TASK DIRECTIONS: Repeat, word for word, each of the records shown below, without their pictures.
Segment Start: EXTRACTED ENTRIES
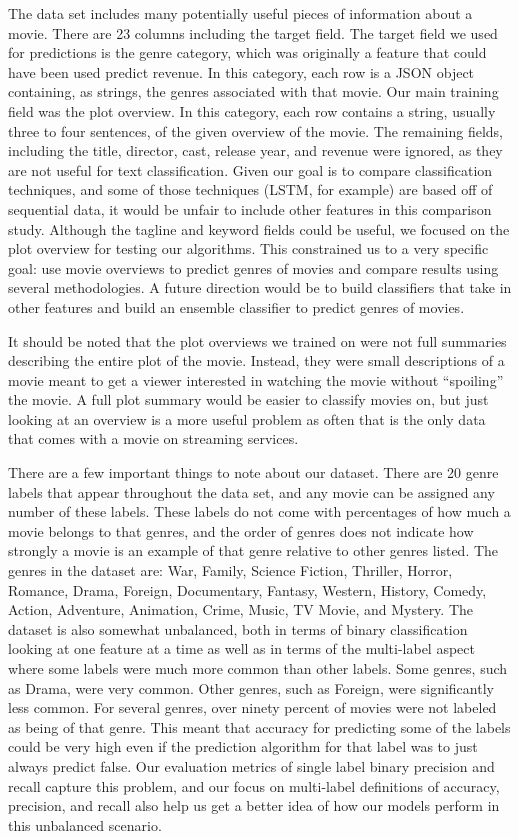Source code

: \documentclass[sigconf]{acmart}
\begin{document}
The data set includes many potentially useful pieces of information about a movie. There are 23 columns including the target field. The target field we used for predictions is the genre category, which was originally a feature that could have been used predict revenue. In this category, each row is a JSON object containing, as strings, the genres associated with that movie. Our main training field was the plot overview. In this category, each row contains a string, usually three to four sentences, of the given overview of the movie. The remaining fields, including the title, director, cast, release year, and revenue were ignored, as they are not useful for text classification. Given our goal is to compare classification techniques, and some of those techniques (LSTM, for example) are based off of sequential data, it would be unfair to include other features in this comparison study. Although the tagline and keyword fields could be useful, we focused on the plot overview for testing our algorithms. This constrained us to a very specific goal: use movie overviews to predict genres of movies and compare results using several methodologies. A future direction would be to build classifiers that take in other features and build an ensemble classifier to predict genres of movies. 

It should be noted that the plot overviews we trained on were not full summaries describing the entire plot of the movie.  Instead, they were small descriptions of a movie meant to get a viewer interested in watching the movie without ``spoiling'' the movie.  A full plot summary would be easier to classify movies on, but just looking at an overview is a more useful problem as often that is the only data that comes with a movie on streaming services. 

There are a few important things to note about our dataset.  There are 20 genre labels that appear throughout the data set, and any movie can be assigned any number of these labels.  These labels do not come with percentages of how much a movie belongs to that genres, and the order of genres does not indicate how strongly a movie is an example of that genre relative to other genres listed.  The genres in the dataset are: War, Family, Science Fiction, Thriller, Horror, Romance, Drama, Foreign, Documentary, Fantasy, Western, History, Comedy, Action, Adventure, Animation, Crime, Music, TV Movie, and Mystery. The dataset is also somewhat unbalanced, both in terms of binary classification looking at one feature at a time as well as in terms of the multi-label aspect where some labels were much more common than other labels.  Some genres, such as Drama, were very common.  Other genres, such as Foreign, were significantly less common. For several genres, over ninety percent of movies were not labeled as being of that genre. This meant that accuracy for predicting some of the labels could be very high even if the prediction algorithm for that label was to just always predict false.  Our evaluation metrics of single label binary precision and recall capture this problem, and our focus on multi-label definitions of accuracy, precision, and recall also help us get a better idea of how our models perform in this unbalanced scenario. 
\end{document}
Segment End: EXTRACTED ENTRIES
REPLY:
Source code

: \documentclass[sigconf]{acmart}
\begin{document}
The data set includes many potentially useful pieces of information about a movie. There are 23 columns including the target field. The target field we used for predictions is the genre category, which was originally a feature that could have been used predict revenue. In this category, each row is a JSON object containing, as strings, the genres associated with that movie. Our main training field was the plot overview. In this category, each row contains a string, usually three to four sentences, of the given overview of the movie. The remaining fields, including the title, director, cast, release year, and revenue were ignored, as they are not useful for text classification. Given our goal is to compare classification techniques, and some of those techniques (LSTM, for example) are based off of sequential data, it would be unfair to include other features in this comparison study. Although the tagline and keyword fields could be useful, we focused on the plot overview for testing our algorithms. This constrained us to a very specific goal: use movie overviews to predict genres of movies and compare results using several methodologies. A future direction would be to build classifiers that take in other features and build an ensemble classifier to predict genres of movies. 

It should be noted that the plot overviews we trained on were not full summaries describing the entire plot of the movie.  Instead, they were small descriptions of a movie meant to get a viewer interested in watching the movie without ``spoiling'' the movie.  A full plot summary would be easier to classify movies on, but just looking at an overview is a more useful problem as often that is the only data that comes with a movie on streaming services. 

There are a few important things to note about our dataset.  There are 20 genre labels that appear throughout the data set, and any movie can be assigned any number of these labels.  These labels do not come with percentages of how much a movie belongs to that genres, and the order of genres does not indicate how strongly a movie is an example of that genre relative to other genres listed.  The genres in the dataset are: War, Family, Science Fiction, Thriller, Horror, Romance, Drama, Foreign, Documentary, Fantasy, Western, History, Comedy, Action, Adventure, Animation, Crime, Music, TV Movie, and Mystery. The dataset is also somewhat unbalanced, both in terms of binary classification looking at one feature at a time as well as in terms of the multi-label aspect where some labels were much more common than other labels.  Some genres, such as Drama, were very common.  Other genres, such as Foreign, were significantly less common. For several genres, over ninety percent of movies were not labeled as being of that genre. This meant that accuracy for predicting some of the labels could be very high even if the prediction algorithm for that label was to just always predict false.  Our evaluation metrics of single label binary precision and recall capture this problem, and our focus on multi-label definitions of accuracy, precision, and recall also help us get a better idea of how our models perform in this unbalanced scenario. 
\end{document}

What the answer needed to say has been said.